Trump’s racism isn’t incidental to his political appeal. It’s the core of it.
The president of the United States just interrupted an immigration meeting in the White House to tell a group of presumably surprised lawmakers that the United States was “having all these people from shithole countries come here.”
He suggested, per the Washington Post, that the US should stop admitting immigrants from Haiti and El Salvador and instead bring in more people from Norway, whose prime minister met with Trump on Wednesday.
The sheer racism of the comments would be shocking coming from any other president. The heartbreaking, and terrifying, thing is that it’s not the least bit surprising coming from Donald Trump.
This is a man who launched his political career by pushing a conspiracy theory that the first black president was not actually born in America. This is a candidate who rocketed to the top of the GOP primary polls by calling Mexicans rapists. This is a president who has repeatedly attempted to act on his campaign pledge to ban Muslims from entering the United States, who has said that Haitian immigrants “all have AIDS” and that Nigerians live in “huts.”

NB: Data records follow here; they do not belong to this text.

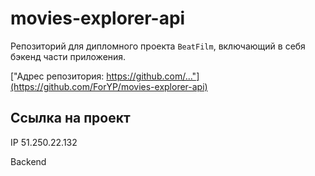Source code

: # movies-explorer-api

Репозиторий для дипломного проекта  `BeatFilm`, включающий в себя бэкенд части приложения.

["Адрес репозитория: https://github.com/..."](https://github.com/ForYP/movies-explorer-api)

## Ссылка на проект

IP 51.250.22.132

Backend 
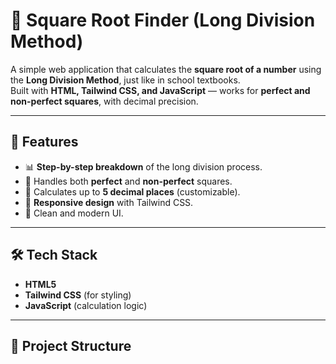 # 📐 Square Root Finder (Long Division Method)

A simple web application that calculates the **square root of a number** using the **Long Division Method**, just like in school textbooks.  
Built with **HTML, Tailwind CSS, and JavaScript** — works for **perfect and non-perfect squares**, with decimal precision.

---

## 🚀 Features
- 📊 **Step-by-step breakdown** of the long division process.
- 🧮 Handles both **perfect** and **non-perfect** squares.
- 🔢 Calculates up to **5 decimal places** (customizable).
- 📱 **Responsive design** with Tailwind CSS.
- 🌈 Clean and modern UI.

---



## 🛠️ Tech Stack
- **HTML5**  
- **Tailwind CSS** (for styling)  
- **JavaScript** (calculation logic)  

---

## 📂 Project Structure
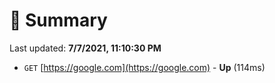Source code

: # 📖 Summary
Last updated: **7/7/2021, 11:10:30 PM**

- `GET` [https://google.com](https://google.com) - **Up** (114ms)
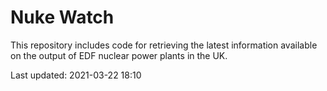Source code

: # Nuke Watch

This repository includes code for retrieving the latest information available on the output of EDF nuclear power plants in the UK.

Last updated: 2021-03-22 18:10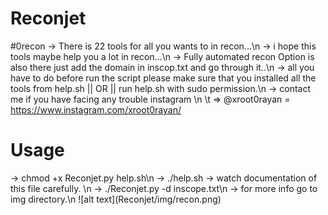 # Reconjet

#0recon
→ There is 22 tools for all you wants to in recon...\n
→ i hope this tools maybe help you a lot in recon...\n
→ Fully automated recon Option is also there just add the domain in inscop.txt and go through it..\n
→ all you have to do before run the script please make sure that you installed all the tools from help.sh || OR || run help.sh with sudo permission.\n
→ contact me if you have facing any trouble instagram  \n
   \t ⇒ @xroot0rayan = https://www.instagram.com/xroot0rayan/

<h1>Usage</h1>
-> chmod +x Reconjet.py help.sh\n
-> ./help.sh 			-> watch documentation of this file carefully. \n
-> ./Reconjet.py -d inscope.txt\n
-> for more info go to img directory.\n
![alt text](Reconjet/img/recon.png)
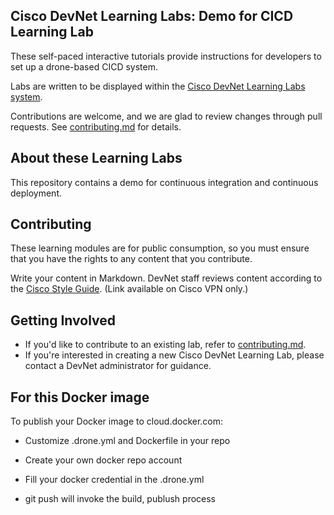 ## Cisco DevNet Learning Labs: Demo for CICD Learning Lab

These self-paced interactive tutorials provide instructions for developers to set up a drone-based CICD system.

Labs are written to be displayed within the [Cisco DevNet Learning Labs system](https://learninglabs.cisco.com).

Contributions are welcome, and we are glad to review changes through pull requests. See [contributing.md](contributing.md) for details.

## About these Learning Labs

This repository contains a demo for continuous integration and continuous deployment.

## Contributing

These learning modules are for public consumption, so you must ensure that you have the rights to any content that you contribute.

Write your content in Markdown. DevNet staff reviews content according to the [Cisco Style Guide](http://www-author.cisco.com/c/en/us/td/docs/general/style/guide/Latest/stylegd.html). (Link available on Cisco VPN only.)

## Getting Involved

* If you'd like to contribute to an existing lab, refer to [contributing.md](contributing.md).
* If you're interested in creating a new Cisco DevNet Learning Lab, please contact a DevNet administrator for guidance.

## For this Docker image
To publish your Docker image to cloud.docker.com:

- Customize .drone.yml and Dockerfile in your repo 

- Create your own docker repo account 

- Fill your docker credential in the .drone.yml

- git push will invoke the build, publush process


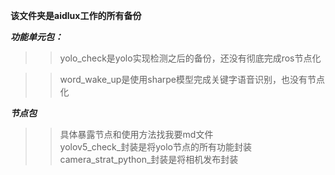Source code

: **该文件夹是aidlux工作的所有备份**

***功能单元包：***  
  >>yolo_check是yolo实现检测之后的备份，还没有彻底完成ros节点化

  >>word_wake_up是使用sharpe模型完成关键字语音识别，也没有节点化

***节点包***  
  >>具体暴露节点和使用方法找我要md文件  
  >>yolov5_check_封装是将yolo节点的所有功能封装  
  >>camera_strat_python_封装是将相机发布封装  
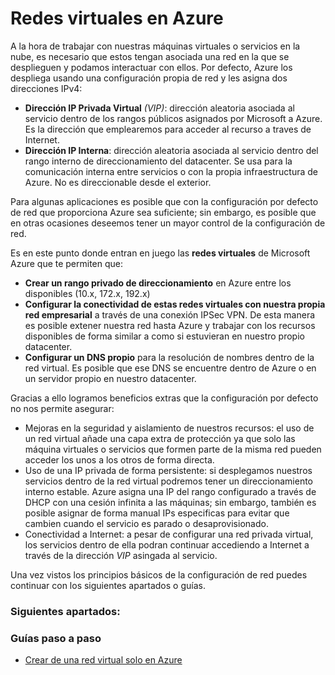 # Redes virtuales en Azure

A la hora de trabajar con nuestras máquinas virtuales o servicios en la nube, es necesario que estos tengan asociada una red en la que se desplieguen y podamos interactuar con ellos. Por defecto, Azure los despliega usando una configuración propia de red y les asigna dos direcciones IPv4:

- **Dirección IP Privada Virtual** *(VIP)*: dirección aleatoria asociada al servicio dentro de los rangos públicos asignados por Microsoft a Azure. Es la dirección que emplearemos para acceder al recurso a traves de Internet. 
- **Dirección IP Interna**: dirección aleatoria asociada al servicio dentro del rango interno de direccionamiento del datacenter. Se usa para la comunicación interna entre servicios o con la propia infraestructura de Azure. No es direccionable desde el exterior.

Para algunas aplicaciones es posible que con la configuración por defecto de red que proporciona Azure sea suficiente; sin embargo, es posible que en otras ocasiones deseemos tener un mayor control de la configuración de red. 

Es en este punto donde entran en juego las **redes virtuales** de Microsoft Azure que te permiten que:

- **Crear un rango privado de direccionamiento** en Azure entre los disponibles (10.x, 172.x, 192.x)
- **Configurar la conectividad de estas redes virtuales con nuestra propia red empresarial** a través de una conexión IPSec VPN. De esta manera es posible extener nuestra red hasta Azure y trabajar con los recursos disponibles de forma similar a como si estuvieran en nuestro propio datacenter.
- **Configurar un DNS propio** para la resolución de nombres dentro de la red virtual. Es posible que ese DNS se encuentre dentro de Azure o en un servidor propio en nuestro datacenter.

Gracias a ello logramos beneficios extras que la configuración por defecto no nos permite asegurar:

- Mejoras en la seguridad y aislamiento de nuestros recursos: el uso de un red virtual añade una capa extra de protección ya que solo las máquina virtuales o servicios que formen parte de la misma red pueden acceder los unos a los otros de forma directa. 
- Uso de una IP privada de forma persistente: si desplegamos nuestros servicios dentro de la red virtual podremos tener un direccionamiento interno estable. Azure asigna una IP del rango configurado a través de DHCP con una cesión infinita a las máquinas; sin embargo, también es posible asignar de forma manual IPs especificas para evitar que cambien cuando el servicio es parado o desaprovisionado.
- Conectividad a Internet: a pesar de configurar una red privada virtual, los servicios dentro de ella podran continuar accediendo a Internet a través de la dirección *VIP* asingada al servicio. 

Una vez vistos los principios básicos de la configuración de red puedes continuar con los siguientes apartados o guías. 

### Siguientes apartados: 


### Guías paso a paso 
- [Crear de una red virtual solo en Azure](networking-create-virtualNetwork-cloud.md "Crear una red virtual solo en Azure") 

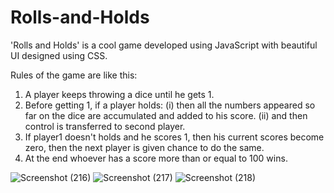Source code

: 
# Rolls-and-Holds
'Rolls and Holds' is a cool game developed using JavaScript with beautiful UI designed using CSS.

Rules of the game are like this:
   1. A player keeps throwing a dice until he gets 1.
   2. Before getting 1, if a player holds: 
         (i) then all the numbers appeared so far on the dice are accumulated and added to his score.
         (ii) and then control is transferred to second player.
   3. If player1 doesn't holds and he scores 1, then his current scores become zero, then the next player is given chance to do the same.
   4. At the end whoever has a score more than or equal to 100 wins.
   
![Screenshot (216)](https://user-images.githubusercontent.com/39727166/126048467-fe9eb471-f406-47ab-ae9e-f07705f48c33.png)
![Screenshot (217)](https://user-images.githubusercontent.com/39727166/126048471-c22869eb-35bd-45af-8484-a6edf73849c4.png)
![Screenshot (218)](https://user-images.githubusercontent.com/39727166/126048474-eb06684d-32db-45f3-8ab0-10030249746b.png)

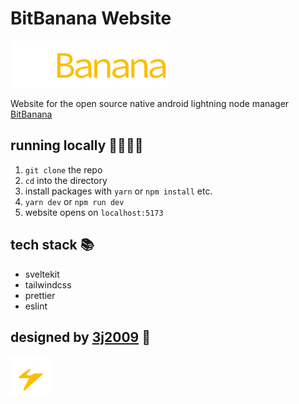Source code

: # BitBanana Website

![logo](/static/images/logo.png)

Website for the open source native android lightning node manager [BitBanana](https://github.com/michaelWuensch/BitBanana)

## running locally 👨‍💻👩‍💻

1. `git clone` the repo
2. `cd` into the directory
3. install packages with `yarn` or `npm install` etc.
4. `yarn dev` or `npm run dev`
5. website opens on `localhost:5173`

## tech stack 📚

- sveltekit
- tailwindcss
- prettier
- eslint

## designed by [3j2009](https://github.com/3j2009) 🎨

![logo-icon](/static/images/logo-icon.png)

It’s not just that Trump has consistently and unambiguously expressed beliefs like this — though he has. It’s that his willingness to say these things, out loud, is the core of his political appeal to his vaunted base. Trump won the GOP primary and the presidency not in spite of his xenophobia and racism, but because of them.
Put even more bluntly, his talk about “shithole countries” is a perfect distillation of Trumpism.